Atrioventricular Node
After the electrical impulses spread across the atria, they converge at the atrioventricular node – located within the atrioventricular septum, near the opening of the coronary sinus.
The AV node acts to delay the impulses by approximately 120ms, to ensure the atria have enough time to fully eject blood into the ventricles before ventricular systole.
The wave of excitation then passes from the atrioventricular node into the atrioventricular bundle.
Atrioventricular Bundle
The atrioventricular bundle (bundle of His) is a continuation of the specialised tissue of the AV node, and serves to transmit the electrical impulse from the AV node to the Purkinje fibres of the ventricles.

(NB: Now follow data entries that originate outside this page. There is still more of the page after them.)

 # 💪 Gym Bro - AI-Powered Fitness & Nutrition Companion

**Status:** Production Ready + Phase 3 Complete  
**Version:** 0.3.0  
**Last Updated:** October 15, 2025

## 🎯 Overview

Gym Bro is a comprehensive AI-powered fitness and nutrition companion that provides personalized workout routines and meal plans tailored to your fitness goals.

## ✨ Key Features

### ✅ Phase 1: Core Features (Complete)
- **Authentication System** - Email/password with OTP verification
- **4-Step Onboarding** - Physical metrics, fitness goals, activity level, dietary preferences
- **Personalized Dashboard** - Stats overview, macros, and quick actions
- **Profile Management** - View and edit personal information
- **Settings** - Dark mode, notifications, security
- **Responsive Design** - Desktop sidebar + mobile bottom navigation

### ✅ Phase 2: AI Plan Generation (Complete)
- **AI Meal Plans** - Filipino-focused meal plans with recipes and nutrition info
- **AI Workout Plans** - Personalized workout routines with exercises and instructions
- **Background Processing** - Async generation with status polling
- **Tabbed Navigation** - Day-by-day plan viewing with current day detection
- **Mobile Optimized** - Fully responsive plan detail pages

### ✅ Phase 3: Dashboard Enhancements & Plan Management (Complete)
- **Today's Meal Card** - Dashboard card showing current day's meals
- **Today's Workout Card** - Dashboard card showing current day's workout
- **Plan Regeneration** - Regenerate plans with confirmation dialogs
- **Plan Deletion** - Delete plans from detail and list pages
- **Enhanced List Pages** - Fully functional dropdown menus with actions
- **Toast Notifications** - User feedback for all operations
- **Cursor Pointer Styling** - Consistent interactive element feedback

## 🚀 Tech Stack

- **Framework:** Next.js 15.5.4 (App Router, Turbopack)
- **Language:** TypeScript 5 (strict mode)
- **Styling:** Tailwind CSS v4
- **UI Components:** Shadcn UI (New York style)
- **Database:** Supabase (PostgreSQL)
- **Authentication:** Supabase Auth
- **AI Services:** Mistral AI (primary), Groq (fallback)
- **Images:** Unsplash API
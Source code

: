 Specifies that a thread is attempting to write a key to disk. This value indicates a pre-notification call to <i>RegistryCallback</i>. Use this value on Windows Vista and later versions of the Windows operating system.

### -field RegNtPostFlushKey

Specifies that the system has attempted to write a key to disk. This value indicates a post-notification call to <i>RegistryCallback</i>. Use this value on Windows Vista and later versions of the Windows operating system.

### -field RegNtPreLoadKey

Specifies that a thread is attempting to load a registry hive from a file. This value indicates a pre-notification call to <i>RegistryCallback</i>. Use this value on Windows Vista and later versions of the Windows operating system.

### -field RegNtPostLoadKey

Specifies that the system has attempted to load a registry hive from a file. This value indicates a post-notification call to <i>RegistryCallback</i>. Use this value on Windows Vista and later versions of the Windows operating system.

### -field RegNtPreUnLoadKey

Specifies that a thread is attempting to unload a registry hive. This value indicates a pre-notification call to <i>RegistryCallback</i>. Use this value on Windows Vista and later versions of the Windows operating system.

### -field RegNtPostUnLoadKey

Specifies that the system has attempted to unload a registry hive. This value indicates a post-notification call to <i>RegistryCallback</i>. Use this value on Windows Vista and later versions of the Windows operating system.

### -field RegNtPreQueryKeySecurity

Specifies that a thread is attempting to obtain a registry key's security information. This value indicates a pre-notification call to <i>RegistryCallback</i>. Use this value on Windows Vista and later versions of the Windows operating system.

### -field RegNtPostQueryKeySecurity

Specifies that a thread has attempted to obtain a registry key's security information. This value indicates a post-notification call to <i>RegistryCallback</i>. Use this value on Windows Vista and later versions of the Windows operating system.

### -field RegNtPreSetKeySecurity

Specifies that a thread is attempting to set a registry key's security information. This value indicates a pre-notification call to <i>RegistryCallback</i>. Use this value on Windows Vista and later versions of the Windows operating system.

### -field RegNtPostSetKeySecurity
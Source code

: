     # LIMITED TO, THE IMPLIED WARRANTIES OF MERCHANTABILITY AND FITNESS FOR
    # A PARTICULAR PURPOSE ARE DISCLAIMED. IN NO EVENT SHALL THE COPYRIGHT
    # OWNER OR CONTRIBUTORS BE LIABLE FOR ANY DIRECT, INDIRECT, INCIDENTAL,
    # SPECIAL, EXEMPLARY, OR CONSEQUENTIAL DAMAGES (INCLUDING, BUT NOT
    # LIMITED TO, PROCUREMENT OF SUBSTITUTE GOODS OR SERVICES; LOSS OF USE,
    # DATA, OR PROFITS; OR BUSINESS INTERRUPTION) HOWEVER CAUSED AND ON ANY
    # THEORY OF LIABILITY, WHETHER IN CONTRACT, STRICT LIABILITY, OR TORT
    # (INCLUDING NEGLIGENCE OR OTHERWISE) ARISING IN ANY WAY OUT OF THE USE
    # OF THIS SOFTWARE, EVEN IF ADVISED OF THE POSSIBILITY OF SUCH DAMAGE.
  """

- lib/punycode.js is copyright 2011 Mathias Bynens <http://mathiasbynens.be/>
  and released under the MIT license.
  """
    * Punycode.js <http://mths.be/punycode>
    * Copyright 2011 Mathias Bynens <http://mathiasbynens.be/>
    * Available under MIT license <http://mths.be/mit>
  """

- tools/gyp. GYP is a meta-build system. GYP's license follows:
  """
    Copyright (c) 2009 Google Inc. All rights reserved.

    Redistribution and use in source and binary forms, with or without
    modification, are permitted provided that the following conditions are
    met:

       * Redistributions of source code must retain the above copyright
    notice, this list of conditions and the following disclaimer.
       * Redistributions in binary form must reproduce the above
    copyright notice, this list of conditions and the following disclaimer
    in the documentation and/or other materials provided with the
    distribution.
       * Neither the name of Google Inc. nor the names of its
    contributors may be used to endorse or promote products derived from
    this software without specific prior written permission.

It descends down the membranous part of the interventricular septum, before dividing into two main bundles:
- Right bundle branch – conducts the impulse to the Purkinje fibres of the right ventricle
- Left bundle branch – conducts the impulse to the Purkinje fibres of the left ventricle.
Fig 2 – Overview of the individual components of the heart conduction pathway
Purkinje Fibres
The Purkinje fibres (sub-endocardial plexus of conduction cells) are a network of specialised cells. They are abundant with glycogen and have extensive gap junctions.
These cells are located in the subendocardial surface of the ventricular walls, and are able to rapidly transmit cardiac action potentials from the atrioventricular bundle to the myocardium of the ventricles.
This rapid conduction allows coordinated ventricular contraction (ventricular systole) and blood is moved from the right and left ventricles to the pulmonary artery and aorta respectively.
Clinical Relevance: Artificial Pacemaker
An artificial pacemaker is a small electrical device commonly fitted to monitor and correct heart rate and rhythm. It is inserted into the chest under the left clavicle, with wires connected to the heart via the venous system.
The most common indication for a pacemaker is bradycardia. Once inserted, the pacemaker monitors the heart rate, and only fires if the rate becomes too slow. Pacemakers can also be used to treat some tachycardias, certain types of heart block and other rhythm abnormalities.
Fig 3 – There are various types of pacemakers; the most common are dual-chamber and single-chamber.